The Power of
The Power of Empowerment
By Don Matchett
Sheila Valdés is not a household name among Free Will Baptists in the U.S., but for the last few years she has been invaluable to Free Will Baptists in Panama. Anyone who has attended a youth event in that country knows she is no amateur. She certainly doesn’t do it alone, but every event is challenging, inspiring, educational, well organized, and non-stop. One minute you are out of breath, the next you laugh yourself to tears, and the next you are overcome by the Word of God.
I’m sure it hasn’t always been perfect, but watching Miss Valdés organize and execute a camp now is like watching a conductor lead a finely tuned orchestra. And her journey as the national youth director started with empowerment.
Empowerment, in most cases, sits on the shelf of forgotten capital, like a valuable stock waiting to be remembered and cashed in. The good news is empowerment costs nothing but time, training, communication, and courage. In contrast, the lack of empowerment creates a vacuum that sucks away creativity, wisdom, and fellowship, as well as spiritual and numerical growth.
This vacuum is propelled by the idea that the church should be run only by trained professionals. This is not to say we shouldn’t expect professionalism. Everything should be done with excellence, but even professionals do not start as professionals. And being a “professional” is no guarantee of professionalism, either.
Yet, a professionally-led church leaves the rest of the church to operate as consumers—only taking and not giving any service in return. And consumers are extremely fickle. “If I don’t like the show, I can and will change the channel.”
However, the opposite is true when you empower the consumer to become a producer. They take ownership. Isn’t this the theme of the Great Commission? Be a disciple and make disciples. Produce and teach others to produce.
In fact, if you look closely, this theme runs throughout the New Testament—the health of the Kingdom, both individually and collectively, depends on using as many people as possible. First Peter 4:10 reminds us that all of us should use the gifts we have been given, and Paul describes the Corinthians as a body that functions well when each member plays his or her part by
applying those gifts.
Why can’t some churches move from 75 to 100, or 100 to 125, or 150 to 200? While it could be any number of reasons, in many cases, it’s because the church refuses to empower its members, or the laity refuses to become fully vested in leadership.

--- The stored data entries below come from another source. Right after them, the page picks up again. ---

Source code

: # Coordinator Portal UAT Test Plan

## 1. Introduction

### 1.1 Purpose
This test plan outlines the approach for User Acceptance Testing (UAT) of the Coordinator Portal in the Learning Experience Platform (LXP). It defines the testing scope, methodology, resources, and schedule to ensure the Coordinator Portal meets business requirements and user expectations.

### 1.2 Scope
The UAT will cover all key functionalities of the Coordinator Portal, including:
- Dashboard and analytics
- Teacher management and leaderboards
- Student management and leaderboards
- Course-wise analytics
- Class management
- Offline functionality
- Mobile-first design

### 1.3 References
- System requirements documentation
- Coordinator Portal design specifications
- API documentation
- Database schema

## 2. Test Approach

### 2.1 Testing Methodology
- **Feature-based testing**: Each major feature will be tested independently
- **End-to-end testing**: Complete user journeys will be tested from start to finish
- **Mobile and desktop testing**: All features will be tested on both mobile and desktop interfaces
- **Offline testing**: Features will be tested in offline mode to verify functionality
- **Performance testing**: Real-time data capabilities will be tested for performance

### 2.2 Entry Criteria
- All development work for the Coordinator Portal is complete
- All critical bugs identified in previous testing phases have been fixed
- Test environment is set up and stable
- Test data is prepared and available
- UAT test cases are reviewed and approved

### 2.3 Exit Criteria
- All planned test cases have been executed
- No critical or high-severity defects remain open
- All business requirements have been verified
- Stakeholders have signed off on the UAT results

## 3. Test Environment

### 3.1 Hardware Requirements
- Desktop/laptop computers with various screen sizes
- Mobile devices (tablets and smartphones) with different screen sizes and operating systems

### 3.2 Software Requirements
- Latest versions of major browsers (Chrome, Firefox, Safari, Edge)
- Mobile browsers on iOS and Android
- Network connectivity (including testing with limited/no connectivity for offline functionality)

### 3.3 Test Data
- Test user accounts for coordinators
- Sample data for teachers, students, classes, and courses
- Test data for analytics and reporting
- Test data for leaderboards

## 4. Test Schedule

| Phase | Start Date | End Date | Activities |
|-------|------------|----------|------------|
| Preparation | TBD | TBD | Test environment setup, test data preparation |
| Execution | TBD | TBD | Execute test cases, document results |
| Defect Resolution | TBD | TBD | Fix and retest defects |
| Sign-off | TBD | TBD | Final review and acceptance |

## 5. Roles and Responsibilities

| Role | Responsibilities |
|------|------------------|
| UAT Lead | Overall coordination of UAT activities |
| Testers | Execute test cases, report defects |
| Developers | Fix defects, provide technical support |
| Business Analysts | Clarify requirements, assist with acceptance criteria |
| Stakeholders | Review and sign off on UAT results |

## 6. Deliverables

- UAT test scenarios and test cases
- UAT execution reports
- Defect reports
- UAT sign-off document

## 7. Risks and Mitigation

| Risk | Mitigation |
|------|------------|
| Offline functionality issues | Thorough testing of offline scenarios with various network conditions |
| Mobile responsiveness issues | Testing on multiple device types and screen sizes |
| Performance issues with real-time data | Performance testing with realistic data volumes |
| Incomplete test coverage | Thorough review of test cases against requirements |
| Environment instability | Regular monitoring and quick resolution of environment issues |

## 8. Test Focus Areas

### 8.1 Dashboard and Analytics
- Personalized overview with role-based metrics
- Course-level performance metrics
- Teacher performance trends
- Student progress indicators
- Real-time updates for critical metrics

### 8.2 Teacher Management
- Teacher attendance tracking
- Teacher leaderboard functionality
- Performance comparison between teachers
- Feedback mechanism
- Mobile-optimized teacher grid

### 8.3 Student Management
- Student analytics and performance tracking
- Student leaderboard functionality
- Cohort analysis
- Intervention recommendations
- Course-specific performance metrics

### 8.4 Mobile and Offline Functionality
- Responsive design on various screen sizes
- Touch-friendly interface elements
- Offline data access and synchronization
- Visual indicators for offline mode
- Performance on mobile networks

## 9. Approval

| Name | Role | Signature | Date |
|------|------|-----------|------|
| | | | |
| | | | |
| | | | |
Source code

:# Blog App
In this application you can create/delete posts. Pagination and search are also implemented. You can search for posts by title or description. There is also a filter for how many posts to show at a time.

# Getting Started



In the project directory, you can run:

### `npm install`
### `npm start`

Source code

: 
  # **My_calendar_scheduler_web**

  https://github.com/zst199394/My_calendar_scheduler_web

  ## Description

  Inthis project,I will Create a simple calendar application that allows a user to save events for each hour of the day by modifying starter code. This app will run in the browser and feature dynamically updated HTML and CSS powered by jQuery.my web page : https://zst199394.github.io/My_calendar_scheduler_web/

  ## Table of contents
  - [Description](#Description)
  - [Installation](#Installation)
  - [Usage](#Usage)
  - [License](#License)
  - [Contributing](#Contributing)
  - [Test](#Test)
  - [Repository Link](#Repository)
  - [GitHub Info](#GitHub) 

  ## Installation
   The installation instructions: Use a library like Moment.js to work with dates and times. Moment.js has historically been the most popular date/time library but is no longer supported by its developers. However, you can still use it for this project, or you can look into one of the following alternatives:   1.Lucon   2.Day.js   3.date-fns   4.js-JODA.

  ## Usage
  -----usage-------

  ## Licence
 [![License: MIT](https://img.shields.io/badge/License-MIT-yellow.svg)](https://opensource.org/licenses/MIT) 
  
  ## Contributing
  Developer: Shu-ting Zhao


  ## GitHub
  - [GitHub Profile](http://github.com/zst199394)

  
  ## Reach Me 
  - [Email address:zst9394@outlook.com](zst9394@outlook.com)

A small group of leaders, or sometimes just the pastor, is left to do everything; consequently, important matters do not get completed, or worse, are done poorly. The larger a church grows, the more the pastor must rely on laity, and the more laity must be determined to duplicate and replace themselves.
I just returned from another action-packed youth camp in Panama, planned and orchestrated by Sheila. It was another great success, but she is now handing the reins to Onel Maldanado. So, the cycle continues. Sheila will now become an advisor to Onel, but it doesn’t stop there. College-age students will be promoted to assistants and the training process will continue.
Admittedly, I did not experience the early days of Sheila’s role as youth director. I’m sure some days were messier than others. But patience and training have certainly paid off. And it all started with a conversation that started with “Will you?” and ended with “I will.” Who are you empowering?
About the Writer: Don Matchett is director of missions for the Arkansas State Association.